Copy out every line of the records in which "readme" can be found.

──────── Records for the exercise ────────

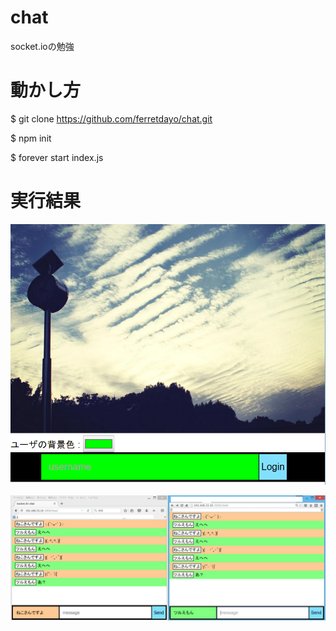 # chat
socket.ioの勉強

# 動かし方

  $ git clone https://github.com/ferretdayo/chat.git
  
  $ npm init
  
  $ forever start index.js

# 実行結果

![ログイン画面](./readme/background.png)

![チャット画面](./readme/chatttt.png)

────────

Result of this exercise –
![ログイン画面](./readme/background.png)
![チャット画面](./readme/chatttt.png)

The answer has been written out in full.